R. Acho que as salas de aula serão espaços de absoluto temor. Para que de alguma forma a proposta do Escola Sem Partido seja efetiva seria preciso pensar em instrumentos de fiscalização dos professores. De sorte que não só se reparasse judicialmente alunos que se sentissem ofendidos pela manifestação de professores como também se prevenisse a ocorrência destas manifestações. A sala de aula teria que ser vigiada, como foram vigiadas as salas das instituições de ensino superior nos anos 60 e 70 no Brasil. É uma neoditadura que faria com que nós professores tenhamos que medir as nossas palavras quando lecionamos algo. A probabilidade de proliferações de demandas judiciais seria imensa. Porque quando eu manifesto uma posição em sala de aula eu não sei o que vai ofender o aluno. Se uma lei diz que eu não posso ferir a convicção do meu aluno, em uma sala de aula em que eu tenho pelo menos 50 alunos com convicções completamente diferentes entre si, a probabilidade de ofender alguém é altíssima.
P. Mesmo se o professor fosse um robozinho que lesse tudo exatamente como está nos livros e seguisse à risca o currículo?
R. Claro. Porque inclusive os próprios livros e os currículos imprimem posições subjetivas de alguém. Tanto é que há uma eterna guerra sobre os livros de história do ensino fundamental, todo o argumento de que são livros feitos por esquerdistas. Então, agora o alvo são os professores, depois os livros e depois, talvez, o Ministério da Educação, que é quem decide as diretrizes curriculares mínimas. Porque é claro que esta decisão também imprime posições subjetivas.
P. Há limites e restrições à liberdade de ensinar que sejam legítimos?
R. Uma coisa importante a deixar claro é que liberdade não equivalente à anomia, ou seja, não é o mesmo que a ausência de regras. Poder exercer uma liberdade, como a liberdade acadêmica, não quer dizer que nós professores não estejamos submetidos a determinadas regras. São estas regras que impõem limites à liberdade de ensinar. Por exemplo: eu sou professora do curso de direito, recebo uma ementa e programa da disciplina que leciono e não posso optar por não lecionar este programa e lecionar outro. Ou excluir conteúdos dela. Este é um limite legitimo à liberdade de ensinar.
P. Há casos em que isso acontece?
R. Não conheço casos que vieram a público. Mas estando em sala a gente vê que isso é muito comum, quase corriqueiro. Compreender que uma determinada abordagem não é a melhor e excluí-la. Por exemplo: o professor de direito excluir conteúdos sobre Marx porque tem uma filiação partidária distinta.
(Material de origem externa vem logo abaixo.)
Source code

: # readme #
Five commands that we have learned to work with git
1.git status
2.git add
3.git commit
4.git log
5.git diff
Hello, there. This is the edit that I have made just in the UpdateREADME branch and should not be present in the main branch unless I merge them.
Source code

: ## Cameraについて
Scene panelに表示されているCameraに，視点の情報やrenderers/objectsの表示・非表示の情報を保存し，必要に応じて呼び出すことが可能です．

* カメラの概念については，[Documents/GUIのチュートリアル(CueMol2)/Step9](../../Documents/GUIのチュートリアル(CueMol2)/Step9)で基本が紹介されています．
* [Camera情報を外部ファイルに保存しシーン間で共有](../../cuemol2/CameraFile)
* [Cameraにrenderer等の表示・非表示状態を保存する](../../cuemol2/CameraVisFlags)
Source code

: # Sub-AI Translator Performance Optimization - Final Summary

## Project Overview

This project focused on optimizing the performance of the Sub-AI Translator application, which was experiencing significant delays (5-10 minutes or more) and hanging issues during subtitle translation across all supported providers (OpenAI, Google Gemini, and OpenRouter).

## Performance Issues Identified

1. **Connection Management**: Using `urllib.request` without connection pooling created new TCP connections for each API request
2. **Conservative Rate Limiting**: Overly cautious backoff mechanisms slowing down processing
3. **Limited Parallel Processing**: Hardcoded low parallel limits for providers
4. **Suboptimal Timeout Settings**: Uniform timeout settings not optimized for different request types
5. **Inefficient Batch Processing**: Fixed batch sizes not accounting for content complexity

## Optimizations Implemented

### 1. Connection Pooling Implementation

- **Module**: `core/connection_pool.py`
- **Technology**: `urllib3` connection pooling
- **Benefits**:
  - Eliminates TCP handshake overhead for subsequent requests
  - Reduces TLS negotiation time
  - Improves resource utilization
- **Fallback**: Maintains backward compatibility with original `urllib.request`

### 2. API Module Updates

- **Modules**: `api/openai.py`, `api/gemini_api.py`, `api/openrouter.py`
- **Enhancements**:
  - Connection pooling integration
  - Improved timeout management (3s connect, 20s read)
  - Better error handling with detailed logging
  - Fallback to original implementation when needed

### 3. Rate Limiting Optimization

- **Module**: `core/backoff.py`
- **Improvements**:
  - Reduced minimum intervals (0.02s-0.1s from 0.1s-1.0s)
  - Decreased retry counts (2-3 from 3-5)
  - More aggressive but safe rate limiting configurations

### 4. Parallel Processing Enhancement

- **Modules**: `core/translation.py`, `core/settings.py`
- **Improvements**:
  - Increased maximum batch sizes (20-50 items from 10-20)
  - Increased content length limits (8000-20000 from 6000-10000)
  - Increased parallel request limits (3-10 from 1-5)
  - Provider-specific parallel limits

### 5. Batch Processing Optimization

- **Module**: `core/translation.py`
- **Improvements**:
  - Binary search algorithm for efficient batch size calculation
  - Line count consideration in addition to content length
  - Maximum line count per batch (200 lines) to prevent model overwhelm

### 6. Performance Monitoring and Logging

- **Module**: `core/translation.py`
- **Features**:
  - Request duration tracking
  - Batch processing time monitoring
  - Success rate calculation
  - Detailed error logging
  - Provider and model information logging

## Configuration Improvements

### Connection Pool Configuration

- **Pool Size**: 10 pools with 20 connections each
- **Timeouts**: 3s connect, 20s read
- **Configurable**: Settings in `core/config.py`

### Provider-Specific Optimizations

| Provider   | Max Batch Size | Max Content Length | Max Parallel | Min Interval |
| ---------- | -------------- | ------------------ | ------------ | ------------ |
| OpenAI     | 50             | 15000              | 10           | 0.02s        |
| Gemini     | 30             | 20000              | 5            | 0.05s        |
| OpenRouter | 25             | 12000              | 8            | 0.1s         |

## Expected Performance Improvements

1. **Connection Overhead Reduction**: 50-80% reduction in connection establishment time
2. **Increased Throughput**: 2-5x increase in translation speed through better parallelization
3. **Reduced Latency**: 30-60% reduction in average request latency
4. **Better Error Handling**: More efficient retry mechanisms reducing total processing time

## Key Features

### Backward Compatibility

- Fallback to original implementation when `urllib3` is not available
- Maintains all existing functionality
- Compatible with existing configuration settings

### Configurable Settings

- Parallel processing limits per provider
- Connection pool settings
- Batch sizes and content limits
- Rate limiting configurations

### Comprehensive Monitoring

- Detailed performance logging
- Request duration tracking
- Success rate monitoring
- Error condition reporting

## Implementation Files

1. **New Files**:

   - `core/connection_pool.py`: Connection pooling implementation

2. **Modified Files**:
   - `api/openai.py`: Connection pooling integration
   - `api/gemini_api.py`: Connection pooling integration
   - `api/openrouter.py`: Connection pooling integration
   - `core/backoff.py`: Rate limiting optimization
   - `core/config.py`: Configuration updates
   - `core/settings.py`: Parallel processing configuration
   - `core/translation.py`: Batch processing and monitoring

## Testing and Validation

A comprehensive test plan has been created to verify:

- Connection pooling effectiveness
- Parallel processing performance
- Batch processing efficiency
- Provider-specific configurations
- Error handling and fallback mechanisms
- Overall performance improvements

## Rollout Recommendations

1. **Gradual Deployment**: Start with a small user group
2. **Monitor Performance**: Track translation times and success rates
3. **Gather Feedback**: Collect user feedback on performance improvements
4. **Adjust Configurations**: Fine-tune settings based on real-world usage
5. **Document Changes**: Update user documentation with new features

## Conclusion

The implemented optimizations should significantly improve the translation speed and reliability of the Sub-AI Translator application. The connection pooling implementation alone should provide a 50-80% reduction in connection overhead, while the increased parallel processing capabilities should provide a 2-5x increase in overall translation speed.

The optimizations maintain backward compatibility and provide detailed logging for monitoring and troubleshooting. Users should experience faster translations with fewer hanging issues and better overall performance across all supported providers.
P. Temos visto muitos casos de conflitos em ambientes acadêmicos recentemente. A situação está piorando ou há mais publicidade sobre o tema?
R. Não conseguiria afirmar que a situação está piorando. Eu penso que os casos estão vindo mais à tona e o nosso momento político, econômico e institucional fomenta a ocorrência desses tipos de caso. Nestes momentos de crise é que as posições se firmam e as contraposições também. Isso não é diferente na universidade, que é um espaço onde discussões desta natureza acontecem. O momento é propício para o exercício da liberdade e, por isso, também um momento em que a tendência a violações a essa liberdade é maior. Comparativamente, os debates sobre a liberdade acadêmica nos Estados Unidos, onde esta discussão é bem mais antiga do que no Brasil, aumentaram especialmente após o 11 de setembro. Havia uma crise ali também sobre segurança nacional, terrorismo, religião etc. e isso exacerbou também a discussão sobre a liberdade acadêmica no país. Penso que nestes momentos de crise elas são propícias e isso ficou mais evidente no Brasil agora porque as circunstâncias externas à universidade favorecem isso.